Just leave us alone. The simple fact that the modern state, and its ethically challenged supporters, just have to use force to make us accept their plans for us puts them, a priori and automatically, completely in the wrong.


It’s not an argument about prosperity or what works spiritually, philosophically or anything else. I would personally like to live in a society where nobody – no official in particular - has the legal right to attack me or take my stuff. Bizarrely, most people disagree vehemently with my view. Fine, they can all get together to live that way instead, if they want to.


VOLUNTARISM IS BETTER THAN COERCION

Of course, it’s obvious to us libertarians why ‘voluntarism’ works. Indeed, libertarianism may be rebranded as ‘voluntarism’, or indeed ultra-decentralization. All dealings between people should be voluntary. There should be no legal coercion, other than in enforcing court restitution orders. People will cooperate with each other only when all parties believe they benefit. Indeed, they will only do things that they believe are the most beneficial known practicable uses of their (always limited or ‘scarce’) time and resources.

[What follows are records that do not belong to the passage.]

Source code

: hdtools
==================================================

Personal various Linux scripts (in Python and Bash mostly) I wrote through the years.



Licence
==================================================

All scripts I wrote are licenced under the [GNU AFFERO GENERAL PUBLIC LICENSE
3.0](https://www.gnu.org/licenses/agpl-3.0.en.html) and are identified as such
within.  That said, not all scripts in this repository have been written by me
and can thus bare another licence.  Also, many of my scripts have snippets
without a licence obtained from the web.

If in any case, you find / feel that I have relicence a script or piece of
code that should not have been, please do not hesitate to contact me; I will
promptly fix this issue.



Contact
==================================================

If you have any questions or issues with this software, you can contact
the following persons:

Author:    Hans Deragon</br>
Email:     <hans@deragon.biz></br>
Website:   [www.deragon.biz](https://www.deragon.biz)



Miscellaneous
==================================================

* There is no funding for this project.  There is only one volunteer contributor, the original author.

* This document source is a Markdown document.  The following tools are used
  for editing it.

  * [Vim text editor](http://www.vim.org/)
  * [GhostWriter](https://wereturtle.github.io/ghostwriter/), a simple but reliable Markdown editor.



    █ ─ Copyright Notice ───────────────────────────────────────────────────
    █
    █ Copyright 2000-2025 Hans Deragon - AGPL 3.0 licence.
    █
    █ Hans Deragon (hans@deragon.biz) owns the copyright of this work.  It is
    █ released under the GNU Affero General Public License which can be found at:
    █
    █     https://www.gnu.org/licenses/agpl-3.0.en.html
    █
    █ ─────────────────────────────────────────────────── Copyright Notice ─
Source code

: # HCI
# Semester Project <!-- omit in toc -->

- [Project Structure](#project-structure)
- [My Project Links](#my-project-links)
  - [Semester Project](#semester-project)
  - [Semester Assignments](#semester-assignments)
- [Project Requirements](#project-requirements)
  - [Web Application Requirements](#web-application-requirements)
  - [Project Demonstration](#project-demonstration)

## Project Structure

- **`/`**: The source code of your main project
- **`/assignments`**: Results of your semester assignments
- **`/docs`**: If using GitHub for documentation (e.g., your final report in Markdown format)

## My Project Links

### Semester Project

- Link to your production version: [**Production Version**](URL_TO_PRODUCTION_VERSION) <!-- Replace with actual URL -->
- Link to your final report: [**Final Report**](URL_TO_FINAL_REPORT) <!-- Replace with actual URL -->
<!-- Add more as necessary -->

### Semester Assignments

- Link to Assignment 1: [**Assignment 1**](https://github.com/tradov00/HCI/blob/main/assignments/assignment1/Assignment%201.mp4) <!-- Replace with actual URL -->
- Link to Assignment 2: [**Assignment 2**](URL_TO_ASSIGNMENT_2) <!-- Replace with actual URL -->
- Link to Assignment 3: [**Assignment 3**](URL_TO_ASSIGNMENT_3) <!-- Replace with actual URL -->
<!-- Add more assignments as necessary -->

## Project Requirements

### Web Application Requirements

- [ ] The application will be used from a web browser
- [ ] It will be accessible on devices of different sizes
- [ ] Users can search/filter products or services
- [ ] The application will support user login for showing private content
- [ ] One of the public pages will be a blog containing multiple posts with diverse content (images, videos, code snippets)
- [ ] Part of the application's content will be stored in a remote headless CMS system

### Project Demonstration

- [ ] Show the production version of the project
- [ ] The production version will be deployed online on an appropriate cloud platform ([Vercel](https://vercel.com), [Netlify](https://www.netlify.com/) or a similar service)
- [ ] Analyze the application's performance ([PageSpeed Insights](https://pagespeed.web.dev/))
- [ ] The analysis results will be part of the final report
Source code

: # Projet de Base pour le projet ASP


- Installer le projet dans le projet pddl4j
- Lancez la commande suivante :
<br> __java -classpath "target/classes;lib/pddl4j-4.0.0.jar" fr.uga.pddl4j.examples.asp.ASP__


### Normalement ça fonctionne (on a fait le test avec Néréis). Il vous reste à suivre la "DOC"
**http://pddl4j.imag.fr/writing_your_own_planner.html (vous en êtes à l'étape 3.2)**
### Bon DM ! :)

It's a far cry from being bossed around to suit the agendas of parasitic officialdom. Under voluntarism there can be no ‘exploitation’. A coercive state is needed to enable exploitation, which can be defined as compulsory ‘I win, you lose’ arrangements.


Obviously, genuinely free societies will have the incentives, information and freedoms to continuously refine and improve social cooperation of all kinds. That’s why Classical Liberalism was such a success, before the regrowth of the state in the 20th century stifled it, and that’s why future societies based on these principles will be attractive places to live.


This does really matter. The degree to which prosperous societies can be rebuilt will depend entirely on whether people really understand this.